Qu’espère Israël ? Officiellement la fin des tirs de roquettes
sur son territoire à partir de Gaza. Cet objectif aurait pu
certainement être atteint par la levée du blocus sur Gaza, dont
le Hamas faisait une condition de la poursuite du cessez-le-feu.
Tel Aviv n’a pas voulu accomplir ce geste qui aurait été
interprété et aurait constitué une victoire pour le Hamas. Car,
et ce n’est plus caché désormais, Israël souhaite la défaite ou
le démantèlement du Hamas, mouvement qu’il avait favorisé il y a
une vingtaine d’années pour contrer l’influence des laïcs de
l’OLP.
Un troisième objectif est invoqué par certains observateurs y
compris les Israéliens. Israël souhaite restaurer sa capacité de
dissuasion mise à mal par le semi-échec de la guerre du Liban.

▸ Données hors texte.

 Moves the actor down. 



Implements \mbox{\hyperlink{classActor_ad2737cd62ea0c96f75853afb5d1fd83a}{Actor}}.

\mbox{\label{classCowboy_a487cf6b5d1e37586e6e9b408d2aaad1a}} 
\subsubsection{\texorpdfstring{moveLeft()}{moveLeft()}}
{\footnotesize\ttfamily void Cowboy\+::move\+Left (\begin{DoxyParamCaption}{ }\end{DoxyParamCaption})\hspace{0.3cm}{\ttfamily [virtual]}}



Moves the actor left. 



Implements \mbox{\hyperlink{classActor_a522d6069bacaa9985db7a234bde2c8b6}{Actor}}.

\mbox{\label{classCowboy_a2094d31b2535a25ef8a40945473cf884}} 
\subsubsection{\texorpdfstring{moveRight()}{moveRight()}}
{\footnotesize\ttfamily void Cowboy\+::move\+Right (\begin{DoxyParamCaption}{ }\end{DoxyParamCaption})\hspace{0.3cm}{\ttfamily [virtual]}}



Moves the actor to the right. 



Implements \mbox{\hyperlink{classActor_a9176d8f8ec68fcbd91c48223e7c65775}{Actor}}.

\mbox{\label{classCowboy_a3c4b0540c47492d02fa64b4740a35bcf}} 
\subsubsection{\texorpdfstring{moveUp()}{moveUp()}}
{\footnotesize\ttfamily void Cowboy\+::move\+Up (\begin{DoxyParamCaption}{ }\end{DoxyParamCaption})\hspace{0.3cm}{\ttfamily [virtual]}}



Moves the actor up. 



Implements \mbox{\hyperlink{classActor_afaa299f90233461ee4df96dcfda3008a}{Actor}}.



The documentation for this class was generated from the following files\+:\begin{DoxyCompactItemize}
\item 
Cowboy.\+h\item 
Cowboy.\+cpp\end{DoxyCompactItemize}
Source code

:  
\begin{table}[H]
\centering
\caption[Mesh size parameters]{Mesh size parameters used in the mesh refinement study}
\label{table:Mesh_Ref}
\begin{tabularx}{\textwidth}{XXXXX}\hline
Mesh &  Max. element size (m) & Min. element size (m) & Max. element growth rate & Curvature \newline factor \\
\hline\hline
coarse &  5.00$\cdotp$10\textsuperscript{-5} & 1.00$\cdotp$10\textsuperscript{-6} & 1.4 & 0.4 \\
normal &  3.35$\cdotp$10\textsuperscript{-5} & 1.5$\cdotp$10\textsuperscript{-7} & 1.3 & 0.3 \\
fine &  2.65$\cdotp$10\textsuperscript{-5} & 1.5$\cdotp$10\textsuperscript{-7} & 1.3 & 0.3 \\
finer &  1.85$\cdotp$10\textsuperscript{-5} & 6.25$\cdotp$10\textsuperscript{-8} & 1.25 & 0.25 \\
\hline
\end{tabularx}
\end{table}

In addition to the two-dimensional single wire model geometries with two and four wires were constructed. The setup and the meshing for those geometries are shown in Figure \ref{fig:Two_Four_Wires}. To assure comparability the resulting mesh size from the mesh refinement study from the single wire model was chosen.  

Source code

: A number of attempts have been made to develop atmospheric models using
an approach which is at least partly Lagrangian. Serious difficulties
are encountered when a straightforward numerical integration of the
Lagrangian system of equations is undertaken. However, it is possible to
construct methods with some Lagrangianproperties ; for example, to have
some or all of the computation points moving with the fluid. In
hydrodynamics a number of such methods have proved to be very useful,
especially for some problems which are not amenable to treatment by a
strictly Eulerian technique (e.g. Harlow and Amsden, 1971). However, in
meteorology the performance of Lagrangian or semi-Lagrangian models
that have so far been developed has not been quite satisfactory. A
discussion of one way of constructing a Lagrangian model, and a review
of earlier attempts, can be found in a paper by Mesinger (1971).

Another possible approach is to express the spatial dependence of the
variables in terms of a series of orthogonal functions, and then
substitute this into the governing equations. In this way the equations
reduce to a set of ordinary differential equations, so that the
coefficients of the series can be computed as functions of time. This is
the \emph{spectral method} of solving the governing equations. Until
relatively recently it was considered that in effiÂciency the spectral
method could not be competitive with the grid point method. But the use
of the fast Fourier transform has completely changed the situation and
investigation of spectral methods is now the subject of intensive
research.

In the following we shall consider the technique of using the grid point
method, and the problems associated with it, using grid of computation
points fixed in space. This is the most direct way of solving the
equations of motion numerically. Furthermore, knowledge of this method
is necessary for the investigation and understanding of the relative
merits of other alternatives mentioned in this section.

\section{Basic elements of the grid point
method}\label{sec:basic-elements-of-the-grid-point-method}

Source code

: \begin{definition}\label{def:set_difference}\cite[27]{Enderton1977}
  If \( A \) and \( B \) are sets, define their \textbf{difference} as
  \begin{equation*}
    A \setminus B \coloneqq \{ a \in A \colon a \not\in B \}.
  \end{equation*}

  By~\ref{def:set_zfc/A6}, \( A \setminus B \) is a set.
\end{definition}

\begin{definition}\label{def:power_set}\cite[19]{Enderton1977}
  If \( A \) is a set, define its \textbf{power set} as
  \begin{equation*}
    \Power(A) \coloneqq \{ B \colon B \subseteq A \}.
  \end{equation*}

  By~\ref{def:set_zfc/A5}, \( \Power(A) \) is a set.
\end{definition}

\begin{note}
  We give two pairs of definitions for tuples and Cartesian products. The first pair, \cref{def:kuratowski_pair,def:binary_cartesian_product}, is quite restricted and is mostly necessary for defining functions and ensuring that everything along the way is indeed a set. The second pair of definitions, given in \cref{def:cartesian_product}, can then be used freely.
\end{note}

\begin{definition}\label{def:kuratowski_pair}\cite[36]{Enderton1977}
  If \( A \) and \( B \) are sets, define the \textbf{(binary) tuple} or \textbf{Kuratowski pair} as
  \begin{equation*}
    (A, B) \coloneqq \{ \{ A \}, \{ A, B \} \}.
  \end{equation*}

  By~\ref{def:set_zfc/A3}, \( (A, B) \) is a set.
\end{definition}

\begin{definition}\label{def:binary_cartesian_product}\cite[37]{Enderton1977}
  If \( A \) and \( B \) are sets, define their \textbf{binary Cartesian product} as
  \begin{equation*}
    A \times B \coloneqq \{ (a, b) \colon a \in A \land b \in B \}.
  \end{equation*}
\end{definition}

Ces objectifs sont-ils accessibles ? N’y a-t il pas un risque
pour Israël d’apparaître - comme ce fut le cas en 2006 - comme
vaincu s’il n’a pas totalement gagné ? Et une victoire totale
est-elle possible ? Israël comme en 2008 ne va-t-il pas donner
le sentiment de vouloir écraser une noix avec un marteau pilon
et faire un usage excessif de la force, fût-ce pour une cause
initialement compréhensible ? Et enfin, ne va-t-il pas renforcer
ceux qu’il prétend vouloir affaiblir ?
Il est certain que l’envoi de roquettes sur Israël par le Hamas
est militairement et politiquement pathétique. Elles font des
dégâts matériels et des pertes humaines, mais ne sont en aucun
cas de nature à faire plier Israël. L’objectif du Hamas ne peut
être de renverser un rapport de force défavorable aux
Palestiniens. Ces tirs de roquettes ne servent qu’à radicaliser
l’opinion israélienne, affaiblir le camp de la paix. Est-ce
l’objectif du Hamas ? Si oui, l’offensive israélienne peut
s’apparenter à tomber tête baissée dans le piège de
l’adversaire.
Pour éviter ce piège, il faudrait que le Hamas soit vaincu. Cela
peut se produire par une demande de cessez-le-feu du Hamas. On
voit mal le mouvement islamiste faire cela sans rien obtenir en
échange, sauf à perdre toute crédibilité. Ce serait admettre
publiquement que sa stratégie était suicidaire.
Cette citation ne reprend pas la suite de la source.